Across the entries that follow, count the lines with the string "input" and reply with that count alone.

Data extracted from a collection
= = = = = = =

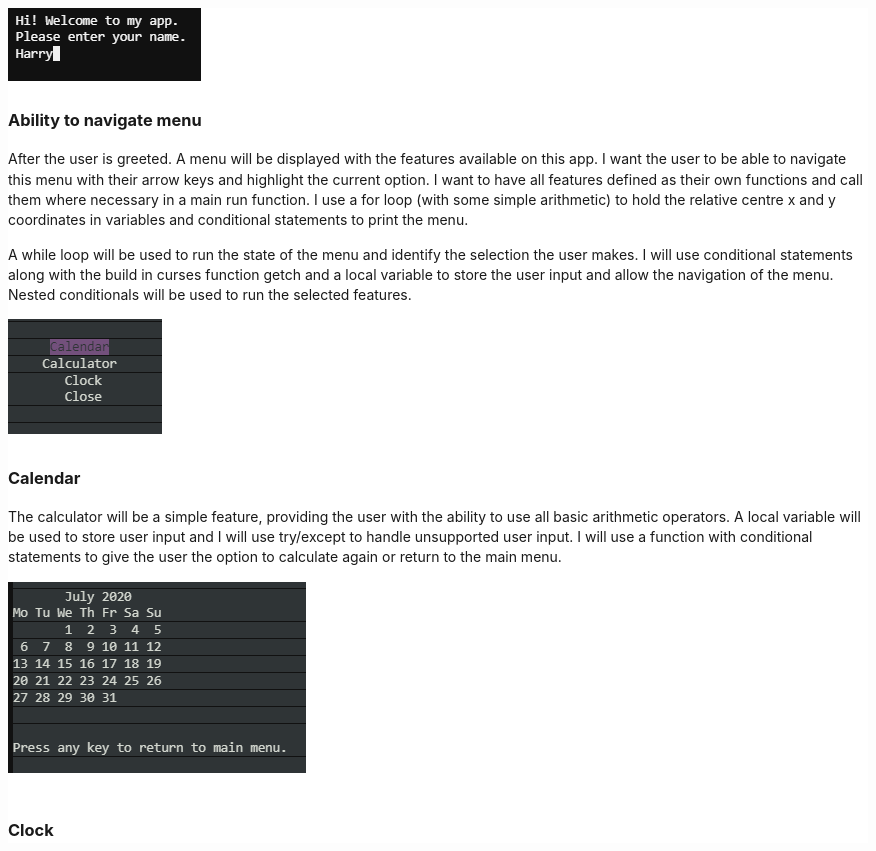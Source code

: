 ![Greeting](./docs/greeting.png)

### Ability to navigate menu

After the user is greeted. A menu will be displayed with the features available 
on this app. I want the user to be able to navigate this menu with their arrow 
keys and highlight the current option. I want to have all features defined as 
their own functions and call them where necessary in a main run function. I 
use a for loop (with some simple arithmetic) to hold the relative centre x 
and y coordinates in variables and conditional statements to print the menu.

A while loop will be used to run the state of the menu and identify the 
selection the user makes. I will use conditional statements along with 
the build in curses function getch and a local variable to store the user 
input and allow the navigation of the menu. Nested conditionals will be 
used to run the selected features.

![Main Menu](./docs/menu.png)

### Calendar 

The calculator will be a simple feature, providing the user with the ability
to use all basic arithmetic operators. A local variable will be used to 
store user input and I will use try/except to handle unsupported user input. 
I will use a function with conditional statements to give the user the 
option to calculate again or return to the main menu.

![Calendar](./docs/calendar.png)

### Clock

= = = = = = =

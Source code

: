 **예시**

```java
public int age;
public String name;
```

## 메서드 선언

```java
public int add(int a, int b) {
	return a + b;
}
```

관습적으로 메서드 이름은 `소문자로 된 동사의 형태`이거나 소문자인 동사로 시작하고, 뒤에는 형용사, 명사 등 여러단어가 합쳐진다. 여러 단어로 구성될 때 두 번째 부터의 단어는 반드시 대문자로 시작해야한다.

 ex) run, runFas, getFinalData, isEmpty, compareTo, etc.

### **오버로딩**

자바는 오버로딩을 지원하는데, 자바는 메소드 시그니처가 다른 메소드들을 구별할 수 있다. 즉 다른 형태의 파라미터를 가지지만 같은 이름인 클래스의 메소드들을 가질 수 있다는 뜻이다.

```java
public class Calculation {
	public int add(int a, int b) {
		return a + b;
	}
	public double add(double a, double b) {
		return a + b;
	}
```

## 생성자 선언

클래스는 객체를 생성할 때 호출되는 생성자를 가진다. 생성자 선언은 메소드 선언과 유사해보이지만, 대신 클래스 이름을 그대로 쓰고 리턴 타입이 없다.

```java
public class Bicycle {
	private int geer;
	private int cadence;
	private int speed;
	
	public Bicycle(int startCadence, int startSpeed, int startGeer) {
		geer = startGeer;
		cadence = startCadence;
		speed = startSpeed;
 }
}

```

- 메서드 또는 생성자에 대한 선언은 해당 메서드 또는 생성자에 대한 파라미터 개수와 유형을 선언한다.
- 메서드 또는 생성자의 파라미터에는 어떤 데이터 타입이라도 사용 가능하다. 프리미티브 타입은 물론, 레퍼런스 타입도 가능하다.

= = = = = = =

# [ANSWER TO THE PROBLEM]
2